TASK.
Would you reproduce, word for word, only the lines running from the top of the data through the line containing "1. ✓ Build is configured and compiled", and none of the pictures?

MATERIAL FOR THIS TASK.
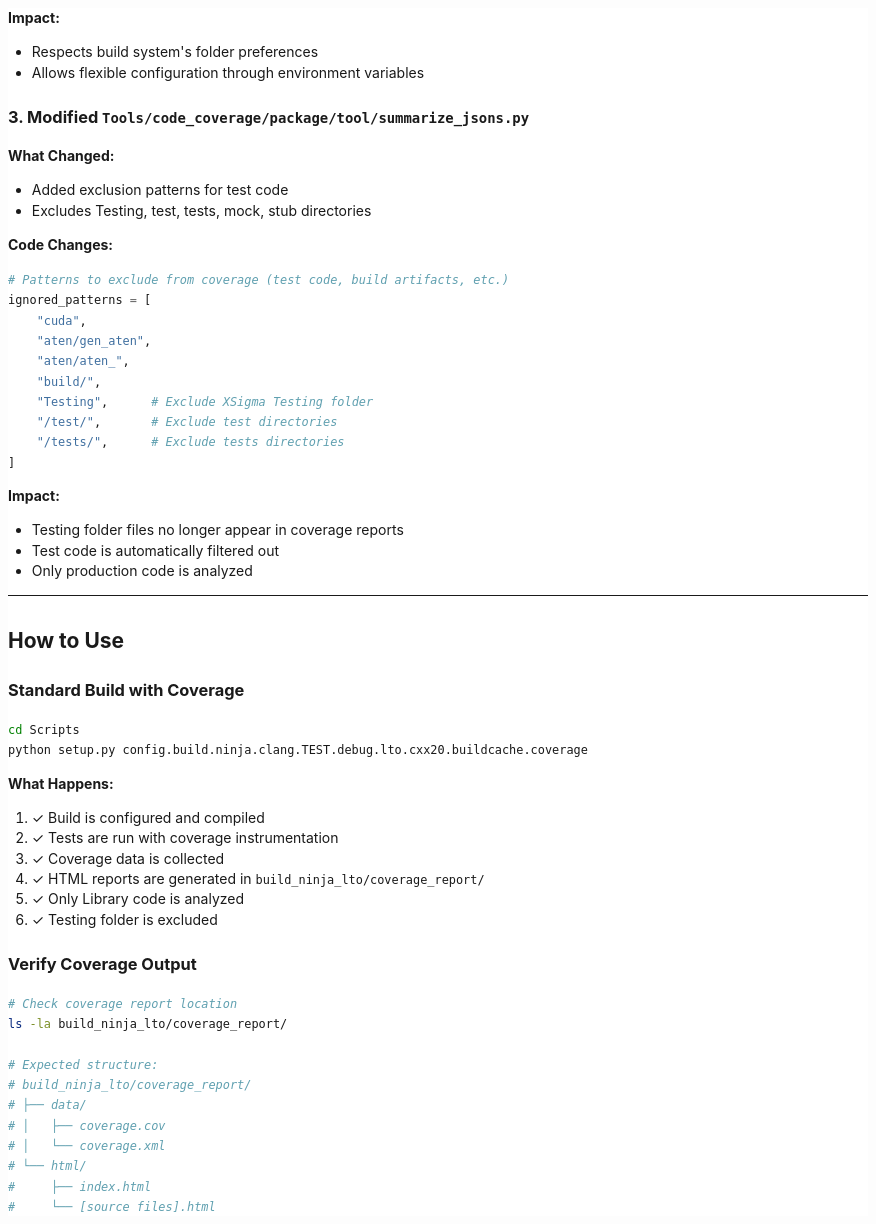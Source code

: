 **Impact:**
- Respects build system's folder preferences
- Allows flexible configuration through environment variables

### 3. Modified `Tools/code_coverage/package/tool/summarize_jsons.py`

**What Changed:**
- Added exclusion patterns for test code
- Excludes Testing, test, tests, mock, stub directories

**Code Changes:**
```python
# Patterns to exclude from coverage (test code, build artifacts, etc.)
ignored_patterns = [
    "cuda",
    "aten/gen_aten",
    "aten/aten_",
    "build/",
    "Testing",      # Exclude XSigma Testing folder
    "/test/",       # Exclude test directories
    "/tests/",      # Exclude tests directories
]
```

**Impact:**
- Testing folder files no longer appear in coverage reports
- Test code is automatically filtered out
- Only production code is analyzed

---

## How to Use

### Standard Build with Coverage

```bash
cd Scripts
python setup.py config.build.ninja.clang.TEST.debug.lto.cxx20.buildcache.coverage
```

**What Happens:**
1. ✓ Build is configured and compiled
2. ✓ Tests are run with coverage instrumentation
3. ✓ Coverage data is collected
4. ✓ HTML reports are generated in `build_ninja_lto/coverage_report/`
5. ✓ Only Library code is analyzed
6. ✓ Testing folder is excluded

### Verify Coverage Output

```bash
# Check coverage report location
ls -la build_ninja_lto/coverage_report/

# Expected structure:
# build_ninja_lto/coverage_report/
# ├── data/
# │   ├── coverage.cov
# │   └── coverage.xml
# └── html/
#     ├── index.html
#     └── [source files].html
```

REPLY.
Source code

: **Impact:**
- Respects build system's folder preferences
- Allows flexible configuration through environment variables

### 3. Modified `Tools/code_coverage/package/tool/summarize_jsons.py`

**What Changed:**
- Added exclusion patterns for test code
- Excludes Testing, test, tests, mock, stub directories

**Code Changes:**
```python
# Patterns to exclude from coverage (test code, build artifacts, etc.)
ignored_patterns = [
    "cuda",
    "aten/gen_aten",
    "aten/aten_",
    "build/",
    "Testing",      # Exclude XSigma Testing folder
    "/test/",       # Exclude test directories
    "/tests/",      # Exclude tests directories
]
```

**Impact:**
- Testing folder files no longer appear in coverage reports
- Test code is automatically filtered out
- Only production code is analyzed

---

## How to Use

### Standard Build with Coverage

```bash
cd Scripts
python setup.py config.build.ninja.clang.TEST.debug.lto.cxx20.buildcache.coverage
```

**What Happens:**
1. ✓ Build is configured and compiled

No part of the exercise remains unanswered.